(Stored data entries)
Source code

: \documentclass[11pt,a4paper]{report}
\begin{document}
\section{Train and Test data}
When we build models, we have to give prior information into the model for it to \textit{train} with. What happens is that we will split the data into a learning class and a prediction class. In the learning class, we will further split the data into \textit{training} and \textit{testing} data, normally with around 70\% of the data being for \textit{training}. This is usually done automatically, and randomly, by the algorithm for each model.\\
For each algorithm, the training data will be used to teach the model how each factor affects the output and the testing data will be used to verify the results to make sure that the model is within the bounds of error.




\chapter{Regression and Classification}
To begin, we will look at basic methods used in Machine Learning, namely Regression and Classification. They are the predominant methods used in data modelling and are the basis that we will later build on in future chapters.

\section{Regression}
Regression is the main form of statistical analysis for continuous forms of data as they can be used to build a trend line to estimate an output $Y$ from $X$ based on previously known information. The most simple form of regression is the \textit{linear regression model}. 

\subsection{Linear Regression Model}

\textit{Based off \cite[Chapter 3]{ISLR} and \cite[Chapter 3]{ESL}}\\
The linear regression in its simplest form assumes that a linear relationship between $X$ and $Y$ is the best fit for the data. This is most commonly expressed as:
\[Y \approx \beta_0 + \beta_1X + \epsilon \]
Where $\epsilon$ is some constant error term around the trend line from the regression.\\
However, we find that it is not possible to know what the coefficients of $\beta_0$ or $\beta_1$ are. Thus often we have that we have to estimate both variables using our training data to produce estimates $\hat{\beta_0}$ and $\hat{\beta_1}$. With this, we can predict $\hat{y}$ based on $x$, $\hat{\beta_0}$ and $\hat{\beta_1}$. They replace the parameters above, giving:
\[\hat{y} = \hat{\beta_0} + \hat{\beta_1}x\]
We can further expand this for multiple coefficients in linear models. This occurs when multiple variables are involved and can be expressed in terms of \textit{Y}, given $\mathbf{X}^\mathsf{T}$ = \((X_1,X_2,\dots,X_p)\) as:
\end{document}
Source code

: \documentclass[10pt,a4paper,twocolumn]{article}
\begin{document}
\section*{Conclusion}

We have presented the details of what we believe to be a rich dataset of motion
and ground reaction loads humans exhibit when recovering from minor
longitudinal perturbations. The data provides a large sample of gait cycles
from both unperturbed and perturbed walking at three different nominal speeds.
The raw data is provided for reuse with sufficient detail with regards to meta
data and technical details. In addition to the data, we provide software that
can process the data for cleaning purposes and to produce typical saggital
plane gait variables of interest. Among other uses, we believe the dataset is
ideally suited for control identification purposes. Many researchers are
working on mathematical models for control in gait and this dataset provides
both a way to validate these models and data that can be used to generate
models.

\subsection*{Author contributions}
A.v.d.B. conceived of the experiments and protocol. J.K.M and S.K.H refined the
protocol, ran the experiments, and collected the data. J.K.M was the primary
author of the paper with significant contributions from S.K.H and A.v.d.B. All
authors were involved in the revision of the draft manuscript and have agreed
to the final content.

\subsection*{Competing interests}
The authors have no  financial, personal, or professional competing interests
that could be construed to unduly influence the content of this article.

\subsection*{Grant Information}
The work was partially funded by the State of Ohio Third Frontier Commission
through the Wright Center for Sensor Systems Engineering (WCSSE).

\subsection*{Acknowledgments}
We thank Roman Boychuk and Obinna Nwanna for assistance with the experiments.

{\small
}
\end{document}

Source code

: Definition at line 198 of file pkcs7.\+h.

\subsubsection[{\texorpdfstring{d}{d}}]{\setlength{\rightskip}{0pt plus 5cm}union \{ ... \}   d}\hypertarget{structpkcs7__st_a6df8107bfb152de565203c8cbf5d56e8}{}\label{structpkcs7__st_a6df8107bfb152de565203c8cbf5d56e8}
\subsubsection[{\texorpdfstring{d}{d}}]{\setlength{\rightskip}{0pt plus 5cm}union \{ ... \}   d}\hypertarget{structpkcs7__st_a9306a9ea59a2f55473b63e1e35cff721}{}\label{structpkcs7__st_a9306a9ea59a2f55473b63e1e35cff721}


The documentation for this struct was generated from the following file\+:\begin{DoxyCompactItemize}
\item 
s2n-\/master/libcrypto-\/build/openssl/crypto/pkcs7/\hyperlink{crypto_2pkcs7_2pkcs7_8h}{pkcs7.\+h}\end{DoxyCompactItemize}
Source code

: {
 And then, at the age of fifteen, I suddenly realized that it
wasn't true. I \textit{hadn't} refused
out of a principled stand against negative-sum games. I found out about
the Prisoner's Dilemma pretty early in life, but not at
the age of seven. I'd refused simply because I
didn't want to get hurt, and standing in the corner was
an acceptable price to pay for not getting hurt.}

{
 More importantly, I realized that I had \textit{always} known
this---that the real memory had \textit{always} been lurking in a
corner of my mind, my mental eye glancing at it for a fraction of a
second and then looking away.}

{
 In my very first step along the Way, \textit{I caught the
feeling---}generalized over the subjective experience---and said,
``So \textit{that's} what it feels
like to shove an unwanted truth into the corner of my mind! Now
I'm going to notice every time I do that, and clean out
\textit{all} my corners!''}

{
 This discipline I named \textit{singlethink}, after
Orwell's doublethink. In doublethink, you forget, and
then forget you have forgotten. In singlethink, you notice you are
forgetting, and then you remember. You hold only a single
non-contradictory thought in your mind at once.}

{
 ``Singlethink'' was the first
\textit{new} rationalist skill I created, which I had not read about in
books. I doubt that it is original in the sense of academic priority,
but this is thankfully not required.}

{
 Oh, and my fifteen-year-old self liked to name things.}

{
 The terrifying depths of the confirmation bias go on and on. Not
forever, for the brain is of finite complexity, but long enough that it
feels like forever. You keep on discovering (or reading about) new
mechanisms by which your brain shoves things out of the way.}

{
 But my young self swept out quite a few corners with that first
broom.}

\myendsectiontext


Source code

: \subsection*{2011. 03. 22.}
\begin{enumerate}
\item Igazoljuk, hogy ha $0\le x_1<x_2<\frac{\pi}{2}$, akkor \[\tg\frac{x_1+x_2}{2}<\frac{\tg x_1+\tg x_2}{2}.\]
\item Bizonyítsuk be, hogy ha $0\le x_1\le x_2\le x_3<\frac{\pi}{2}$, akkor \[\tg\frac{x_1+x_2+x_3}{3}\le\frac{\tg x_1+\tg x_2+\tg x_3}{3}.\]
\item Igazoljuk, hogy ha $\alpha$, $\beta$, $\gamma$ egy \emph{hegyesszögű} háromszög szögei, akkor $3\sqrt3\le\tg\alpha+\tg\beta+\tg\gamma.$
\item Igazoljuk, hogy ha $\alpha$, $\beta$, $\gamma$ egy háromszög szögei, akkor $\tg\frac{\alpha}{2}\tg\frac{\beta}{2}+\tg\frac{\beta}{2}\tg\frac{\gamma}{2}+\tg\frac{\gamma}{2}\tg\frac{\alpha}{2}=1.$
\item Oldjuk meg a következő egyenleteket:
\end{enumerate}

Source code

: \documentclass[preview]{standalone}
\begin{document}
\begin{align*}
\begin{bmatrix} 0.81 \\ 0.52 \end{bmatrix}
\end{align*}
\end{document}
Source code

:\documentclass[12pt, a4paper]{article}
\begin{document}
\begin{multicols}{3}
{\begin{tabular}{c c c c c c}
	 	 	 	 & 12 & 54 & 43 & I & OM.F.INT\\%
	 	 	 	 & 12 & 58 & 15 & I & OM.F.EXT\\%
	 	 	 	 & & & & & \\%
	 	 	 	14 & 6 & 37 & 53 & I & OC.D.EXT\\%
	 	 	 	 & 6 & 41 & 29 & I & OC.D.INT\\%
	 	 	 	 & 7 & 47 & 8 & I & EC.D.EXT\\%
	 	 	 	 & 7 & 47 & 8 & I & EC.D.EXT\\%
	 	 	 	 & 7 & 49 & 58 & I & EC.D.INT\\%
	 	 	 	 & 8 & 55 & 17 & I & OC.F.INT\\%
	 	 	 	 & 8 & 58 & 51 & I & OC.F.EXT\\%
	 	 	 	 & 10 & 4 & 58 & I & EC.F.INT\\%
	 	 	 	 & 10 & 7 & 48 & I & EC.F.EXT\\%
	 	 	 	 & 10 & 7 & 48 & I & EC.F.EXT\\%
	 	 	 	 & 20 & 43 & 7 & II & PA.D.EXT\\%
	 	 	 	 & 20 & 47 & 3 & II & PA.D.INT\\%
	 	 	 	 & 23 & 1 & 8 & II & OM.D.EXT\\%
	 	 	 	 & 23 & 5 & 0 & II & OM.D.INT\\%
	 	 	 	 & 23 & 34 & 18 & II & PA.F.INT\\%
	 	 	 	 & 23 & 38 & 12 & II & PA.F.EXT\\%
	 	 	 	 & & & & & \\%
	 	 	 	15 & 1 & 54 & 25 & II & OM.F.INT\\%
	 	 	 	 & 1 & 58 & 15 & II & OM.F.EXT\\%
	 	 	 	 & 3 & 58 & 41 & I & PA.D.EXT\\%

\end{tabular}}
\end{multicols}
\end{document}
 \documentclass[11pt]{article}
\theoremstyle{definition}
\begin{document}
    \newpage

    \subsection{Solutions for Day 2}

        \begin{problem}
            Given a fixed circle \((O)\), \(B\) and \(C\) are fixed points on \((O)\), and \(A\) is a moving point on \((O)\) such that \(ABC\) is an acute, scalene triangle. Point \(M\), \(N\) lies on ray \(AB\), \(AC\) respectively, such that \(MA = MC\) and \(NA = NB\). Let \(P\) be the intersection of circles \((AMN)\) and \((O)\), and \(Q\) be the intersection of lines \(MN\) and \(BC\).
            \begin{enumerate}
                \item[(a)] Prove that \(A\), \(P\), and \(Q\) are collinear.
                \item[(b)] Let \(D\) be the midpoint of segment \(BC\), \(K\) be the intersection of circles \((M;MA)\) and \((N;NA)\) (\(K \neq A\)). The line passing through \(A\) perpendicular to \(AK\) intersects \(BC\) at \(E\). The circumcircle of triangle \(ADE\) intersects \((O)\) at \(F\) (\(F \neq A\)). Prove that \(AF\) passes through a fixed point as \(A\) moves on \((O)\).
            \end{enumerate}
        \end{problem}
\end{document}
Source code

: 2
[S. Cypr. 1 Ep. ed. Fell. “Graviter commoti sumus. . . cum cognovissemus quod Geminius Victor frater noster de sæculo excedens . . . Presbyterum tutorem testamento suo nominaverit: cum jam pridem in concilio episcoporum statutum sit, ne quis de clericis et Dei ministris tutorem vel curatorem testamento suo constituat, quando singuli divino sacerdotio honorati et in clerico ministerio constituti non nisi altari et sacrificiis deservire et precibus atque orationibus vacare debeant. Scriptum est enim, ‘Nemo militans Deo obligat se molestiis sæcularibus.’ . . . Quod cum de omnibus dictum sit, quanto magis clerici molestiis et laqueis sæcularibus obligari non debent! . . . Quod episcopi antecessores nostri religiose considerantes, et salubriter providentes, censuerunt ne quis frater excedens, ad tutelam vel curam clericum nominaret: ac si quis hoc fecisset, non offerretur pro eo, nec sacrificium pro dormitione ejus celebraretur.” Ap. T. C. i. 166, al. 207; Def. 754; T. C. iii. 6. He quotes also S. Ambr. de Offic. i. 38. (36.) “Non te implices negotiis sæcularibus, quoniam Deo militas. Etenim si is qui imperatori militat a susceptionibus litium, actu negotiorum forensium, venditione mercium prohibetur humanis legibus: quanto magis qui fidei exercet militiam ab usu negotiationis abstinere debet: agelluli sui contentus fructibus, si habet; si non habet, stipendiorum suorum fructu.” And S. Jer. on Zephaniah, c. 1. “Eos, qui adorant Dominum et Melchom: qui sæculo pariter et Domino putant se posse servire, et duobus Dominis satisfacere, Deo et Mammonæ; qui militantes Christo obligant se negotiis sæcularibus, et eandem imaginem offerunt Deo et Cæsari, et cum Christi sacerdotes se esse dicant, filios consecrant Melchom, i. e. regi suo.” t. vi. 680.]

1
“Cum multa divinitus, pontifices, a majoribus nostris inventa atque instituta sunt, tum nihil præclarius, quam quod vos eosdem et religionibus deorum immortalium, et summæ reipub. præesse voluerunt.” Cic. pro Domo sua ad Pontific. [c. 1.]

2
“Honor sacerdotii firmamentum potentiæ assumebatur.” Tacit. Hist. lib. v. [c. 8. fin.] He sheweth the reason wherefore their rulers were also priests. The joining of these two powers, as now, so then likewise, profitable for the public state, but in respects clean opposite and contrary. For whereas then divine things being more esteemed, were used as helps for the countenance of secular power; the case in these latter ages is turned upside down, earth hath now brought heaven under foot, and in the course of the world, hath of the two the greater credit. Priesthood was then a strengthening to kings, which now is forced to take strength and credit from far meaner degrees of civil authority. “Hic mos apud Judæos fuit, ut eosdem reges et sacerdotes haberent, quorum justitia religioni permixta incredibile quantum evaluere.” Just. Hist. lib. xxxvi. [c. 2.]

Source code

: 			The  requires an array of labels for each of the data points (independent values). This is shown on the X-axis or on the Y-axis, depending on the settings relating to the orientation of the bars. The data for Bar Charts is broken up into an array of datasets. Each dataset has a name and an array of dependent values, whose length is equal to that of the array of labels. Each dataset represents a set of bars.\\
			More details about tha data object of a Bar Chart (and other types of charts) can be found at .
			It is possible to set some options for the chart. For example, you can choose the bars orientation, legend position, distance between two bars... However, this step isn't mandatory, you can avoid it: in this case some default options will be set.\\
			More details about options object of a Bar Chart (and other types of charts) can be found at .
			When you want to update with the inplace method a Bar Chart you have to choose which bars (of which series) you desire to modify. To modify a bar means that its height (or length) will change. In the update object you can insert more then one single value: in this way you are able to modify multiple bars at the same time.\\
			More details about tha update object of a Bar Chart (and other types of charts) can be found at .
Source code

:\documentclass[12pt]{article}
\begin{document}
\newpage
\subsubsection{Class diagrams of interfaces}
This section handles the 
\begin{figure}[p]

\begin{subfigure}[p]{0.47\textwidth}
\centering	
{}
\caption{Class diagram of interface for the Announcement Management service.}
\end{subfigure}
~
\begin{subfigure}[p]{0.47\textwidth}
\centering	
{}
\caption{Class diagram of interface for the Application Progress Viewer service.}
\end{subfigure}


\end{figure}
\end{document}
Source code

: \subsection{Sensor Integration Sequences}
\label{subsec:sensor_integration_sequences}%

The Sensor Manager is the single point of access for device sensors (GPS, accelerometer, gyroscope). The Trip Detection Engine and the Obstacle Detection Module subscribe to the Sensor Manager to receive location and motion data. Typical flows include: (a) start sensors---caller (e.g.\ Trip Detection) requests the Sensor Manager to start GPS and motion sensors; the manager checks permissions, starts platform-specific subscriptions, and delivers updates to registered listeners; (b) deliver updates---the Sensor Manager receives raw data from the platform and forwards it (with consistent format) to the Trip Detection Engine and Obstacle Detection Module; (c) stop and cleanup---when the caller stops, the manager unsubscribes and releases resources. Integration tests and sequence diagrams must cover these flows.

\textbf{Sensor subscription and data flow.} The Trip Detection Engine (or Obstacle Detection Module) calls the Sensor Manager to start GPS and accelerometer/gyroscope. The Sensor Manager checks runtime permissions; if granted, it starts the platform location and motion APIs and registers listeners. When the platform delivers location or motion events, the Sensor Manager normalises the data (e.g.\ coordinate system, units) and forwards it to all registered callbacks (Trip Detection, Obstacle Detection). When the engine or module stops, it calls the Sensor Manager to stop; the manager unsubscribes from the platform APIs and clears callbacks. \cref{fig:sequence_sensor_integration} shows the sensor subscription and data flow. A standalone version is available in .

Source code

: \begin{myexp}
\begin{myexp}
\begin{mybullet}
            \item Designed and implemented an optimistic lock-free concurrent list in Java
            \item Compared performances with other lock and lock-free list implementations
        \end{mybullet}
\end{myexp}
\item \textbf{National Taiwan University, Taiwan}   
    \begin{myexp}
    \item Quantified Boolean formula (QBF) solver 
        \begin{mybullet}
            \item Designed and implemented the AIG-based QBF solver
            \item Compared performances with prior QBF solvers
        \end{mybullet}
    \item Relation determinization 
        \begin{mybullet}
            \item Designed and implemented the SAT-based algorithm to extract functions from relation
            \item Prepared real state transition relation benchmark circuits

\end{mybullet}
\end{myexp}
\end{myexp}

Description of the task –
Line count for the word "Module": work out how many lines of the data above include it, and reply with that number alone.

Reply –
2